::: SUPPLIED ENTRIES

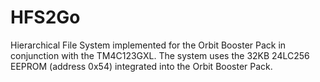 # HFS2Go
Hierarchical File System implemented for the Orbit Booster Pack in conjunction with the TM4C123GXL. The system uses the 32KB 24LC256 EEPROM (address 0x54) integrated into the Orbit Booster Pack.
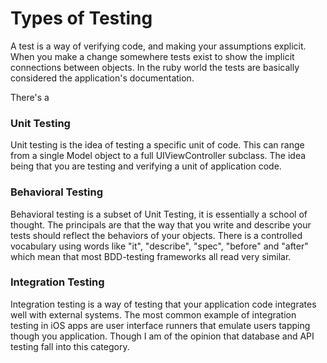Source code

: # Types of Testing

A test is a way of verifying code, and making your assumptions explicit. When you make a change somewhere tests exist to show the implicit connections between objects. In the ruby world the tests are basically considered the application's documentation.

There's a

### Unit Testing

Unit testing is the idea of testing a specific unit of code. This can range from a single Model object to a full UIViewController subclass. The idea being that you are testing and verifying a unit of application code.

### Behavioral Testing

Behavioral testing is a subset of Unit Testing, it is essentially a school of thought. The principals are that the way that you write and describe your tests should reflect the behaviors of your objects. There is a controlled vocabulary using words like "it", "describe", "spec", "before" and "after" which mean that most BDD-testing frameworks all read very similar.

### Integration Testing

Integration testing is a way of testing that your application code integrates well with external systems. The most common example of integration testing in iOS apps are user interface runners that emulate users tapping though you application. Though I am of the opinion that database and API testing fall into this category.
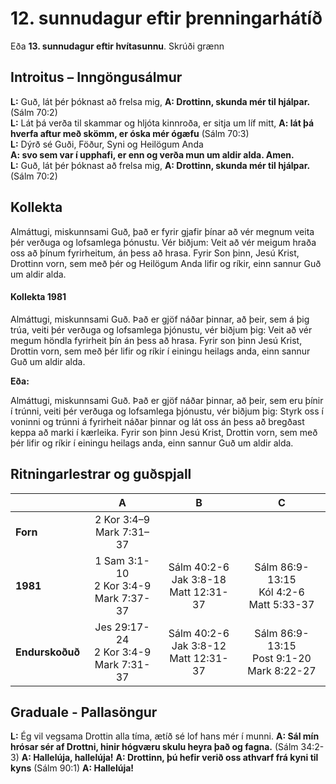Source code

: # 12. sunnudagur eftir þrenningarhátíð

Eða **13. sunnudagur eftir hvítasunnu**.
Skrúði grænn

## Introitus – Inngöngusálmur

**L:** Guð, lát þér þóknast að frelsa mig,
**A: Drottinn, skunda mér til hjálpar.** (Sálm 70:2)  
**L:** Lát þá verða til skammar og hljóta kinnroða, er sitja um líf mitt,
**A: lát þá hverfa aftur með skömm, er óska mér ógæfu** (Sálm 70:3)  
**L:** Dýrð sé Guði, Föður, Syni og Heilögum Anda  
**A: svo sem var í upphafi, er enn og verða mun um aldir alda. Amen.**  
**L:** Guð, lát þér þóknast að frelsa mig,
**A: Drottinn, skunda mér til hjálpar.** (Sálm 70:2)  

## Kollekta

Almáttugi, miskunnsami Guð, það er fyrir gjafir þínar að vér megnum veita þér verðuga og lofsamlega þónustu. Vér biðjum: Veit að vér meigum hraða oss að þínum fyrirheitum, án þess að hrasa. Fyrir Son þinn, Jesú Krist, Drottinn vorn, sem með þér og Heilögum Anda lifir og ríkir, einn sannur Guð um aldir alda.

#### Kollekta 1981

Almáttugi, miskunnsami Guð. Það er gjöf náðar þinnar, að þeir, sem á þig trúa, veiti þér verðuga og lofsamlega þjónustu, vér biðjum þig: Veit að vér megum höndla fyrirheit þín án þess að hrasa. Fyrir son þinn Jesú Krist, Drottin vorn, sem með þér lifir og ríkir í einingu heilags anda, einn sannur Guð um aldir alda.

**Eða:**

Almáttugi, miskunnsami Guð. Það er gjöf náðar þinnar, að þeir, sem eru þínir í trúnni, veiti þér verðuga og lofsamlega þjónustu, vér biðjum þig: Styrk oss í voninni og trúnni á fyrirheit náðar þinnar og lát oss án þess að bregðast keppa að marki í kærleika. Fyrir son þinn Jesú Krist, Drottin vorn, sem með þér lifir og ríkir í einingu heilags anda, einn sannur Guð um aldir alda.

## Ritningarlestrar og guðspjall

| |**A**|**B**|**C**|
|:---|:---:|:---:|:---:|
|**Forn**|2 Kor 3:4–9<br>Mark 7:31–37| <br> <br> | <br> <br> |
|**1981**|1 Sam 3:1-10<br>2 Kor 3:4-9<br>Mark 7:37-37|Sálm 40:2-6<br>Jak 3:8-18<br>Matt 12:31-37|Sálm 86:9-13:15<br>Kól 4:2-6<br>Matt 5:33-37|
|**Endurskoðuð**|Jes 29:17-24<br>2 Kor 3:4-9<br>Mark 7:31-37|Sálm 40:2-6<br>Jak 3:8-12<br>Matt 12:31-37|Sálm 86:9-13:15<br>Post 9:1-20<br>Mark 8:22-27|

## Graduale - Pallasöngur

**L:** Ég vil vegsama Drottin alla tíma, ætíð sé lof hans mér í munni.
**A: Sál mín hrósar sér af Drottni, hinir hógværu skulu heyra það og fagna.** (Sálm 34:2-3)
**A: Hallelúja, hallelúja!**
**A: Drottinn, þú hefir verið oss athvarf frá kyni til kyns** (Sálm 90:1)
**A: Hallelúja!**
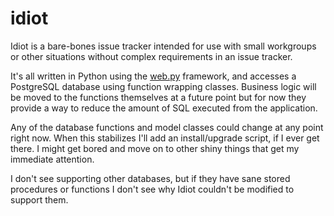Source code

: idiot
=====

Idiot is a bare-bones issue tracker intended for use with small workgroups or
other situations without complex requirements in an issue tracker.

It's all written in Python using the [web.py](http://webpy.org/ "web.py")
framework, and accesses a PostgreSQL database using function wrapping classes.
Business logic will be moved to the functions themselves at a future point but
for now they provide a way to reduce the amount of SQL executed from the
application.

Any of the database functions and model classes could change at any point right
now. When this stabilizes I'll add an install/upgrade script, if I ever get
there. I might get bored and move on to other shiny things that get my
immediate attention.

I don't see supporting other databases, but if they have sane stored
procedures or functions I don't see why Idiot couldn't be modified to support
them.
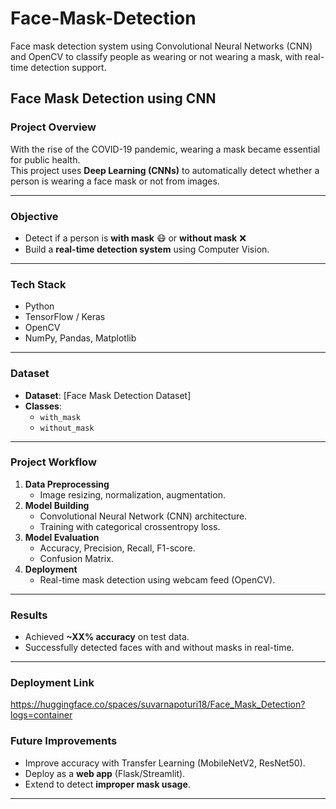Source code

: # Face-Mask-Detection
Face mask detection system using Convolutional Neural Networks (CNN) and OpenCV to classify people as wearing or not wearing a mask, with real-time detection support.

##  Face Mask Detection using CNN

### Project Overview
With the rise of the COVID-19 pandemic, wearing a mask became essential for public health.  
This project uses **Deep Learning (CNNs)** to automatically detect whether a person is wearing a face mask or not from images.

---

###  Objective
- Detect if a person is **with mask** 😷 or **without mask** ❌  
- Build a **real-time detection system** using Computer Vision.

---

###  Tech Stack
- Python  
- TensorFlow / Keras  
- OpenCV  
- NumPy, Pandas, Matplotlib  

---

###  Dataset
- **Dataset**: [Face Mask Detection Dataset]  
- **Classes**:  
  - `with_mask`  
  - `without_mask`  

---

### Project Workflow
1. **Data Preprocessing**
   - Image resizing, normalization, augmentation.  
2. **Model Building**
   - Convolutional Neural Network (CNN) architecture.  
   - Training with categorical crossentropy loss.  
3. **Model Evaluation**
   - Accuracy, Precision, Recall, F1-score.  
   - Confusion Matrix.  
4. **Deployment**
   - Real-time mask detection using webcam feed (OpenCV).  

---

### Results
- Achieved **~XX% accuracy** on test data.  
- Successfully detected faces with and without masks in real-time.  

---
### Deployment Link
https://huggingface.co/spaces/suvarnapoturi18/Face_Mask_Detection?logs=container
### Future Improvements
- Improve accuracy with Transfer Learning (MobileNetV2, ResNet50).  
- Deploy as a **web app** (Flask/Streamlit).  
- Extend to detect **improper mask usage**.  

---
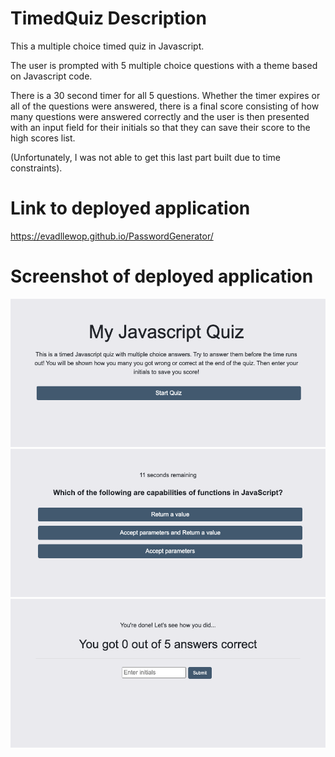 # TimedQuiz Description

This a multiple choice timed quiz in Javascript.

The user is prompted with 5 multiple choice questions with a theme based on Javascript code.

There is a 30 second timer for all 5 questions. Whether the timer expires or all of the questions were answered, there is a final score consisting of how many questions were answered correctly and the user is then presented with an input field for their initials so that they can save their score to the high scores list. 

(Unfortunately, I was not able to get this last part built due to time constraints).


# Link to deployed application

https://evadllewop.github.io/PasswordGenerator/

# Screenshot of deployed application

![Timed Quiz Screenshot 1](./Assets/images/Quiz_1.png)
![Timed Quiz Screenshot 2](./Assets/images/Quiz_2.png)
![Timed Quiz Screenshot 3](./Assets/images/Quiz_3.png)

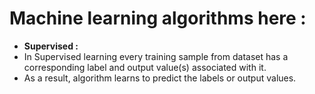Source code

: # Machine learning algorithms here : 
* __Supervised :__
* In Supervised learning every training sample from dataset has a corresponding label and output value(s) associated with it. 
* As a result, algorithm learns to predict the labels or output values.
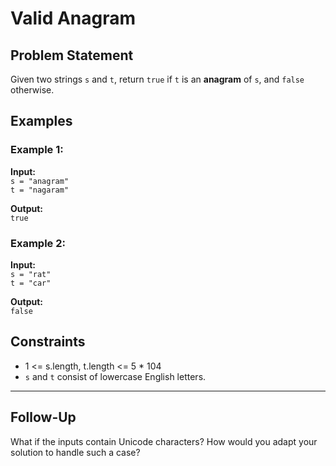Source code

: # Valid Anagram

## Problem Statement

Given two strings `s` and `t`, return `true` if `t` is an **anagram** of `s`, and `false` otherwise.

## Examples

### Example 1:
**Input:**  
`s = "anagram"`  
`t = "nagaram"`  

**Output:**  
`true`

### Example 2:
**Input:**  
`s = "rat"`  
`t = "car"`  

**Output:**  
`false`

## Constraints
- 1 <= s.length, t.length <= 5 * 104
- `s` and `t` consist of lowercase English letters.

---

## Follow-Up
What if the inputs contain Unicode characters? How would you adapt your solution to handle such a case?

::::::
::: SUPPLIED ENTRIES

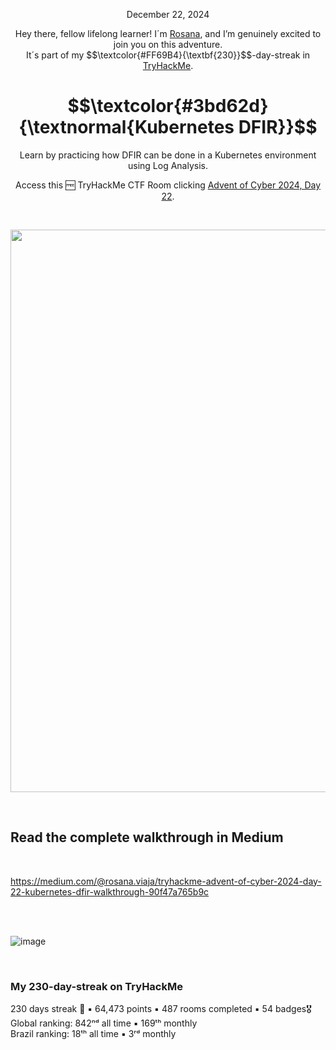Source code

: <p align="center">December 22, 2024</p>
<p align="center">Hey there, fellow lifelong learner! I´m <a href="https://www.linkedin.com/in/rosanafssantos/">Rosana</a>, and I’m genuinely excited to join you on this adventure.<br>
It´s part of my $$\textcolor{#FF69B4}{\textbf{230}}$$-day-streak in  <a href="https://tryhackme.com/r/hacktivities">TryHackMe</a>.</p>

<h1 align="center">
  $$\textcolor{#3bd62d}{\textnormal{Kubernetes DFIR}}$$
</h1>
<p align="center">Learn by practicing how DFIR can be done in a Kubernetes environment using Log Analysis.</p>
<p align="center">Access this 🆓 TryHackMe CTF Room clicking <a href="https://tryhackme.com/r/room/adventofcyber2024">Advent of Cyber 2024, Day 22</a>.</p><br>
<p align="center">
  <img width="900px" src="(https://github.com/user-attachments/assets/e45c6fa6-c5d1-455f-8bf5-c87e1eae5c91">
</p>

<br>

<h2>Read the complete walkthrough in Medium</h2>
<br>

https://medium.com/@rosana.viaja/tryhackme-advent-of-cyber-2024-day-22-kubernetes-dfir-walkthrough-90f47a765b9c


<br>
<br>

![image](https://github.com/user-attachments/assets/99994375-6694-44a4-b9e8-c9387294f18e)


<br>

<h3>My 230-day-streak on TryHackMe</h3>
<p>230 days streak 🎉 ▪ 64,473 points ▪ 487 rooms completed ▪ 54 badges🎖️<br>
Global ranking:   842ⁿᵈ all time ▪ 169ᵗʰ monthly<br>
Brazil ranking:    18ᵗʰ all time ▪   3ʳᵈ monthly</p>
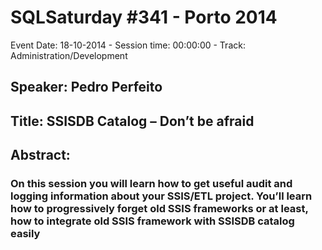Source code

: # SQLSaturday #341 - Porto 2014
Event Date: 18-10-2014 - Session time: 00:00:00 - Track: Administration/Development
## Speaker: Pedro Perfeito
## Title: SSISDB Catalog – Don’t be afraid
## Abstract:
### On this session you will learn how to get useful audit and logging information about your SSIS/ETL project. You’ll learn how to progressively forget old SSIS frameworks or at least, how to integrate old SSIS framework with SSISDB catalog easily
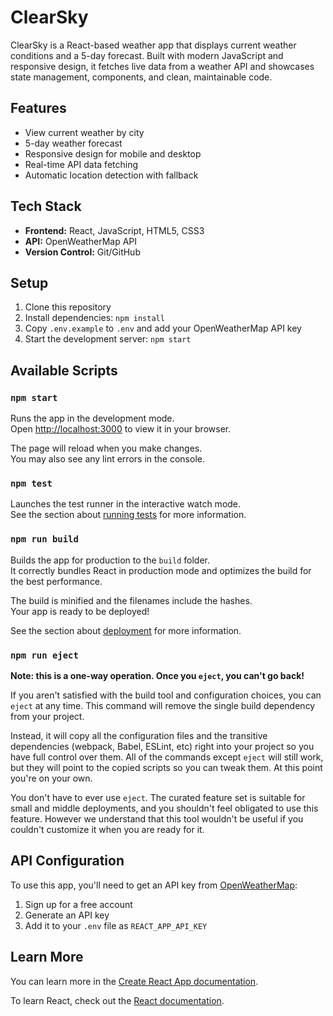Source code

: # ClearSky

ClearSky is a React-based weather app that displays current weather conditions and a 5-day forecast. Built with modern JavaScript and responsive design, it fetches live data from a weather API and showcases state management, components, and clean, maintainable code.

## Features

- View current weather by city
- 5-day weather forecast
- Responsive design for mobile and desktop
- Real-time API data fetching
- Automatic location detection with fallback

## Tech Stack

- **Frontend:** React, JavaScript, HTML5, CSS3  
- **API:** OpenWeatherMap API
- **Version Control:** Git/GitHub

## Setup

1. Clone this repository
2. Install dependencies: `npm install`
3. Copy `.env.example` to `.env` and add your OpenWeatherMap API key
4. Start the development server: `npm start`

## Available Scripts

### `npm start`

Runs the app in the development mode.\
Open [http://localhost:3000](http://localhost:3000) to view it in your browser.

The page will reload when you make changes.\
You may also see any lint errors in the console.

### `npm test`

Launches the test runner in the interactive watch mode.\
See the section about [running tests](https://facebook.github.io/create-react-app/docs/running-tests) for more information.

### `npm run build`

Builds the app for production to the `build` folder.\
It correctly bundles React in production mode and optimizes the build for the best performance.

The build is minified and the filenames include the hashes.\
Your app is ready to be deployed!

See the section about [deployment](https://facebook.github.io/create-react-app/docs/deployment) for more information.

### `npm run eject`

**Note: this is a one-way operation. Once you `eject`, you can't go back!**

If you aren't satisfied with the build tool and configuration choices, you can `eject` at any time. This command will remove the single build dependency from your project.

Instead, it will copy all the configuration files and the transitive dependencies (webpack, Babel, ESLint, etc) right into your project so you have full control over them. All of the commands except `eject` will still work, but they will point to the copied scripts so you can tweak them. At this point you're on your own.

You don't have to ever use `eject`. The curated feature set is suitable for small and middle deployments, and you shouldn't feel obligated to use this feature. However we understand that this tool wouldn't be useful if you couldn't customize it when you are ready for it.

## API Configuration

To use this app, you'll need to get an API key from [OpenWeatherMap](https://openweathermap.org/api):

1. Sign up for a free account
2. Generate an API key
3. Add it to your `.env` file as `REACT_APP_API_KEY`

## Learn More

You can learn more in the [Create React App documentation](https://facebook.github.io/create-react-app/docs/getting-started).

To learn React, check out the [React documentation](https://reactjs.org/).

::::::

Go through the records above and copy every line holding the word "ranking".

Global ranking:   842ⁿᵈ all time ▪ 169ᵗʰ monthly<br>
Brazil ranking:    18ᵗʰ all time ▪   3ʳᵈ monthly</p>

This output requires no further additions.